■ **REQUIRED WORK**: Write out every record below exactly as it appears, omitting the pictures.
___ EXERCISE INPUT ___
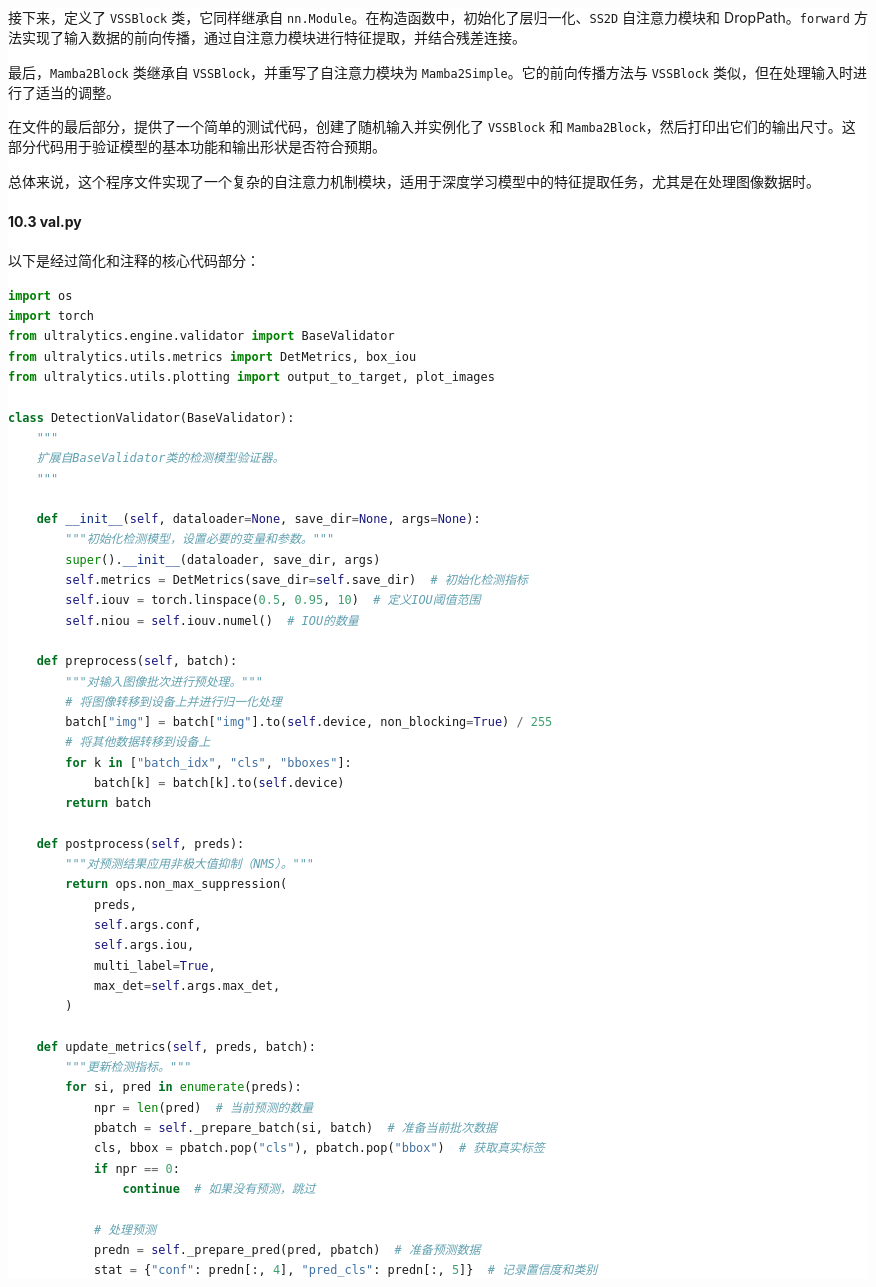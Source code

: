 接下来，定义了 `VSSBlock` 类，它同样继承自 `nn.Module`。在构造函数中，初始化了层归一化、`SS2D` 自注意力模块和 DropPath。`forward` 方法实现了输入数据的前向传播，通过自注意力模块进行特征提取，并结合残差连接。

最后，`Mamba2Block` 类继承自 `VSSBlock`，并重写了自注意力模块为 `Mamba2Simple`。它的前向传播方法与 `VSSBlock` 类似，但在处理输入时进行了适当的调整。

在文件的最后部分，提供了一个简单的测试代码，创建了随机输入并实例化了 `VSSBlock` 和 `Mamba2Block`，然后打印出它们的输出尺寸。这部分代码用于验证模型的基本功能和输出形状是否符合预期。

总体来说，这个程序文件实现了一个复杂的自注意力机制模块，适用于深度学习模型中的特征提取任务，尤其是在处理图像数据时。

#### 10.3 val.py

以下是经过简化和注释的核心代码部分：

```python
import os
import torch
from ultralytics.engine.validator import BaseValidator
from ultralytics.utils.metrics import DetMetrics, box_iou
from ultralytics.utils.plotting import output_to_target, plot_images

class DetectionValidator(BaseValidator):
    """
    扩展自BaseValidator类的检测模型验证器。
    """

    def __init__(self, dataloader=None, save_dir=None, args=None):
        """初始化检测模型，设置必要的变量和参数。"""
        super().__init__(dataloader, save_dir, args)
        self.metrics = DetMetrics(save_dir=self.save_dir)  # 初始化检测指标
        self.iouv = torch.linspace(0.5, 0.95, 10)  # 定义IOU阈值范围
        self.niou = self.iouv.numel()  # IOU的数量

    def preprocess(self, batch):
        """对输入图像批次进行预处理。"""
        # 将图像转移到设备上并进行归一化处理
        batch["img"] = batch["img"].to(self.device, non_blocking=True) / 255
        # 将其他数据转移到设备上
        for k in ["batch_idx", "cls", "bboxes"]:
            batch[k] = batch[k].to(self.device)
        return batch

    def postprocess(self, preds):
        """对预测结果应用非极大值抑制（NMS）。"""
        return ops.non_max_suppression(
            preds,
            self.args.conf,
            self.args.iou,
            multi_label=True,
            max_det=self.args.max_det,
        )

    def update_metrics(self, preds, batch):
        """更新检测指标。"""
        for si, pred in enumerate(preds):
            npr = len(pred)  # 当前预测的数量
            pbatch = self._prepare_batch(si, batch)  # 准备当前批次数据
            cls, bbox = pbatch.pop("cls"), pbatch.pop("bbox")  # 获取真实标签
            if npr == 0:
                continue  # 如果没有预测，跳过

            # 处理预测
            predn = self._prepare_pred(pred, pbatch)  # 准备预测数据
            stat = {"conf": predn[:, 4], "pred_cls": predn[:, 5]}  # 记录置信度和类别

```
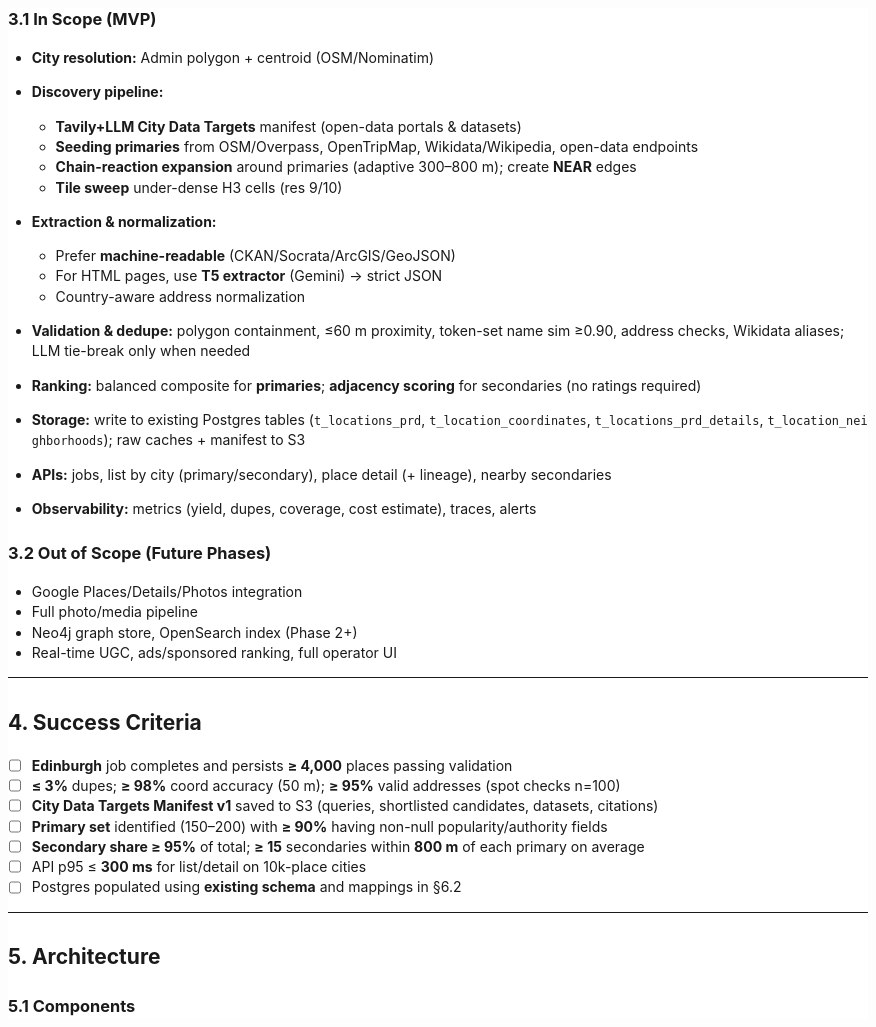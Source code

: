 ### 3.1 In Scope (MVP)

* **City resolution:** Admin polygon + centroid (OSM/Nominatim)
* **Discovery pipeline:**

  * **Tavily+LLM City Data Targets** manifest (open-data portals & datasets)
  * **Seeding primaries** from OSM/Overpass, OpenTripMap, Wikidata/Wikipedia, open-data endpoints
  * **Chain-reaction expansion** around primaries (adaptive 300–800 m); create **NEAR** edges
  * **Tile sweep** under-dense H3 cells (res 9/10)
* **Extraction & normalization:**

  * Prefer **machine-readable** (CKAN/Socrata/ArcGIS/GeoJSON)
  * For HTML pages, use **T5 extractor** (Gemini) → strict JSON
  * Country-aware address normalization
* **Validation & dedupe:** polygon containment, ≤60 m proximity, token-set name sim ≥0.90, address checks, Wikidata aliases; LLM tie-break only when needed
* **Ranking:** balanced composite for **primaries**; **adjacency scoring** for secondaries (no ratings required)
* **Storage:** write to existing Postgres tables (`t_locations_prd`, `t_location_coordinates`, `t_locations_prd_details`, `t_location_neighborhoods`); raw caches + manifest to S3
* **APIs:** jobs, list by city (primary/secondary), place detail (+ lineage), nearby secondaries
* **Observability:** metrics (yield, dupes, coverage, cost estimate), traces, alerts

### 3.2 Out of Scope (Future Phases)

* Google Places/Details/Photos integration
* Full photo/media pipeline
* Neo4j graph store, OpenSearch index (Phase 2+)
* Real-time UGC, ads/sponsored ranking, full operator UI

---

## 4. Success Criteria

* [ ] **Edinburgh** job completes and persists **≥ 4,000** places passing validation
* [ ] **≤ 3%** dupes; **≥ 98%** coord accuracy (50 m); **≥ 95%** valid addresses (spot checks n=100)
* [ ] **City Data Targets Manifest v1** saved to S3 (queries, shortlisted candidates, datasets, citations)
* [ ] **Primary set** identified (150–200) with **≥ 90%** having non-null popularity/authority fields
* [ ] **Secondary share ≥ 95%** of total; **≥ 15** secondaries within **800 m** of each primary on average
* [ ] API p95 ≤ **300 ms** for list/detail on 10k-place cities
* [ ] Postgres populated using **existing schema** and mappings in §6.2

---

## 5. Architecture

### 5.1 Components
___
■ **SOLVED EXERCISE**:
Source code

: 接下来，定义了 `VSSBlock` 类，它同样继承自 `nn.Module`。在构造函数中，初始化了层归一化、`SS2D` 自注意力模块和 DropPath。`forward` 方法实现了输入数据的前向传播，通过自注意力模块进行特征提取，并结合残差连接。

最后，`Mamba2Block` 类继承自 `VSSBlock`，并重写了自注意力模块为 `Mamba2Simple`。它的前向传播方法与 `VSSBlock` 类似，但在处理输入时进行了适当的调整。

在文件的最后部分，提供了一个简单的测试代码，创建了随机输入并实例化了 `VSSBlock` 和 `Mamba2Block`，然后打印出它们的输出尺寸。这部分代码用于验证模型的基本功能和输出形状是否符合预期。

总体来说，这个程序文件实现了一个复杂的自注意力机制模块，适用于深度学习模型中的特征提取任务，尤其是在处理图像数据时。

#### 10.3 val.py

以下是经过简化和注释的核心代码部分：

```python
import os
import torch
from ultralytics.engine.validator import BaseValidator
from ultralytics.utils.metrics import DetMetrics, box_iou
from ultralytics.utils.plotting import output_to_target, plot_images

class DetectionValidator(BaseValidator):
    """
    扩展自BaseValidator类的检测模型验证器。
    """

    def __init__(self, dataloader=None, save_dir=None, args=None):
        """初始化检测模型，设置必要的变量和参数。"""
        super().__init__(dataloader, save_dir, args)
        self.metrics = DetMetrics(save_dir=self.save_dir)  # 初始化检测指标
        self.iouv = torch.linspace(0.5, 0.95, 10)  # 定义IOU阈值范围
        self.niou = self.iouv.numel()  # IOU的数量

    def preprocess(self, batch):
        """对输入图像批次进行预处理。"""
        # 将图像转移到设备上并进行归一化处理
        batch["img"] = batch["img"].to(self.device, non_blocking=True) / 255
        # 将其他数据转移到设备上
        for k in ["batch_idx", "cls", "bboxes"]:
            batch[k] = batch[k].to(self.device)
        return batch

    def postprocess(self, preds):
        """对预测结果应用非极大值抑制（NMS）。"""
        return ops.non_max_suppression(
            preds,
            self.args.conf,
            self.args.iou,
            multi_label=True,
            max_det=self.args.max_det,
        )

    def update_metrics(self, preds, batch):
        """更新检测指标。"""
        for si, pred in enumerate(preds):
            npr = len(pred)  # 当前预测的数量
            pbatch = self._prepare_batch(si, batch)  # 准备当前批次数据
            cls, bbox = pbatch.pop("cls"), pbatch.pop("bbox")  # 获取真实标签
            if npr == 0:
                continue  # 如果没有预测，跳过

            # 处理预测
            predn = self._prepare_pred(pred, pbatch)  # 准备预测数据
            stat = {"conf": predn[:, 4], "pred_cls": predn[:, 5]}  # 记录置信度和类别

```
Source code

: ### 3.1 In Scope (MVP)

* **City resolution:** Admin polygon + centroid (OSM/Nominatim)
* **Discovery pipeline:**

  * **Tavily+LLM City Data Targets** manifest (open-data portals & datasets)
  * **Seeding primaries** from OSM/Overpass, OpenTripMap, Wikidata/Wikipedia, open-data endpoints
  * **Chain-reaction expansion** around primaries (adaptive 300–800 m); create **NEAR** edges
  * **Tile sweep** under-dense H3 cells (res 9/10)
* **Extraction & normalization:**

  * Prefer **machine-readable** (CKAN/Socrata/ArcGIS/GeoJSON)
  * For HTML pages, use **T5 extractor** (Gemini) → strict JSON
  * Country-aware address normalization
* **Validation & dedupe:** polygon containment, ≤60 m proximity, token-set name sim ≥0.90, address checks, Wikidata aliases; LLM tie-break only when needed
* **Ranking:** balanced composite for **primaries**; **adjacency scoring** for secondaries (no ratings required)
* **Storage:** write to existing Postgres tables (`t_locations_prd`, `t_location_coordinates`, `t_locations_prd_details`, `t_location_neighborhoods`); raw caches + manifest to S3
* **APIs:** jobs, list by city (primary/secondary), place detail (+ lineage), nearby secondaries
* **Observability:** metrics (yield, dupes, coverage, cost estimate), traces, alerts

### 3.2 Out of Scope (Future Phases)

* Google Places/Details/Photos integration
* Full photo/media pipeline
* Neo4j graph store, OpenSearch index (Phase 2+)
* Real-time UGC, ads/sponsored ranking, full operator UI

---

## 4. Success Criteria

* [ ] **Edinburgh** job completes and persists **≥ 4,000** places passing validation
* [ ] **≤ 3%** dupes; **≥ 98%** coord accuracy (50 m); **≥ 95%** valid addresses (spot checks n=100)
* [ ] **City Data Targets Manifest v1** saved to S3 (queries, shortlisted candidates, datasets, citations)
* [ ] **Primary set** identified (150–200) with **≥ 90%** having non-null popularity/authority fields
* [ ] **Secondary share ≥ 95%** of total; **≥ 15** secondaries within **800 m** of each primary on average
* [ ] API p95 ≤ **300 ms** for list/detail on 10k-place cities
* [ ] Postgres populated using **existing schema** and mappings in §6.2

---

## 5. Architecture

### 5.1 Components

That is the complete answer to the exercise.